(Rendered images with source text)
● ● ●

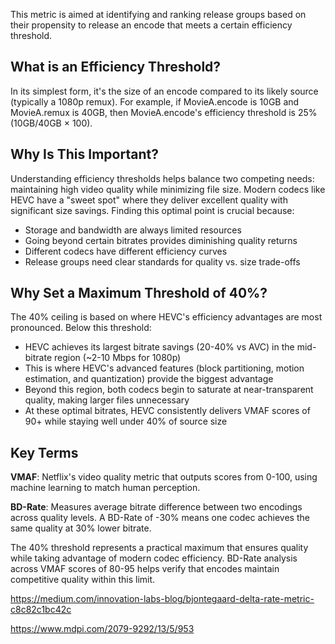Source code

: This metric is aimed at identifying and ranking release groups based on their propensity to release an encode that meets a certain efficiency threshold.

## What is an Efficiency Threshold?

In its simplest form, it's the size of an encode compared to its likely source (typically a 1080p remux). For example, if MovieA.encode is 10GB and MovieA.remux is 40GB, then MovieA.encode's efficiency threshold is 25% (10GB/40GB × 100).

## Why Is This Important?

Understanding efficiency thresholds helps balance two competing needs: maintaining high video quality while minimizing file size. Modern codecs like HEVC have a "sweet spot" where they deliver excellent quality with significant size savings. Finding this optimal point is crucial because:

- Storage and bandwidth are always limited resources
- Going beyond certain bitrates provides diminishing quality returns
- Different codecs have different efficiency curves
- Release groups need clear standards for quality vs. size trade-offs

## Why Set a Maximum Threshold of 40%?

The 40% ceiling is based on where HEVC's efficiency advantages are most pronounced. Below this threshold:

- HEVC achieves its largest bitrate savings (20-40% vs AVC) in the mid-bitrate region (~2-10 Mbps for 1080p)
- This is where HEVC's advanced features (block partitioning, motion estimation, and quantization) provide the biggest advantage
- Beyond this region, both codecs begin to saturate at near-transparent quality, making larger files unnecessary
- At these optimal bitrates, HEVC consistently delivers VMAF scores of 90+ while staying well under 40% of source size

## Key Terms

**VMAF**: Netflix's video quality metric that outputs scores from 0-100, using machine learning to match human perception.

**BD-Rate**: Measures average bitrate difference between two encodings across quality levels. A BD-Rate of -30% means one codec achieves the same quality at 30% lower bitrate.

The 40% threshold represents a practical maximum that ensures quality while taking advantage of modern codec efficiency. BD-Rate analysis across VMAF scores of 80-95 helps verify that encodes maintain competitive quality within this limit.


https://medium.com/innovation-labs-blog/bjontegaard-delta-rate-metric-c8c82c1bc42c

https://www.mdpi.com/2079-9292/13/5/953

● ● ●

**WHAT THIS TASK INVOLVES:** Set down nothing but the lines from the one with "The 40% ceiling" through the end of the records, keeping each line exactly as written and including both ends.

**EXERCISE SOLUTION:**
The 40% ceiling is based on where HEVC's efficiency advantages are most pronounced. Below this threshold:

- HEVC achieves its largest bitrate savings (20-40% vs AVC) in the mid-bitrate region (~2-10 Mbps for 1080p)
- This is where HEVC's advanced features (block partitioning, motion estimation, and quantization) provide the biggest advantage
- Beyond this region, both codecs begin to saturate at near-transparent quality, making larger files unnecessary
- At these optimal bitrates, HEVC consistently delivers VMAF scores of 90+ while staying well under 40% of source size

## Key Terms

**VMAF**: Netflix's video quality metric that outputs scores from 0-100, using machine learning to match human perception.

**BD-Rate**: Measures average bitrate difference between two encodings across quality levels. A BD-Rate of -30% means one codec achieves the same quality at 30% lower bitrate.

The 40% threshold represents a practical maximum that ensures quality while taking advantage of modern codec efficiency. BD-Rate analysis across VMAF scores of 80-95 helps verify that encodes maintain competitive quality within this limit.


https://medium.com/innovation-labs-blog/bjontegaard-delta-rate-metric-c8c82c1bc42c

https://www.mdpi.com/2079-9292/13/5/953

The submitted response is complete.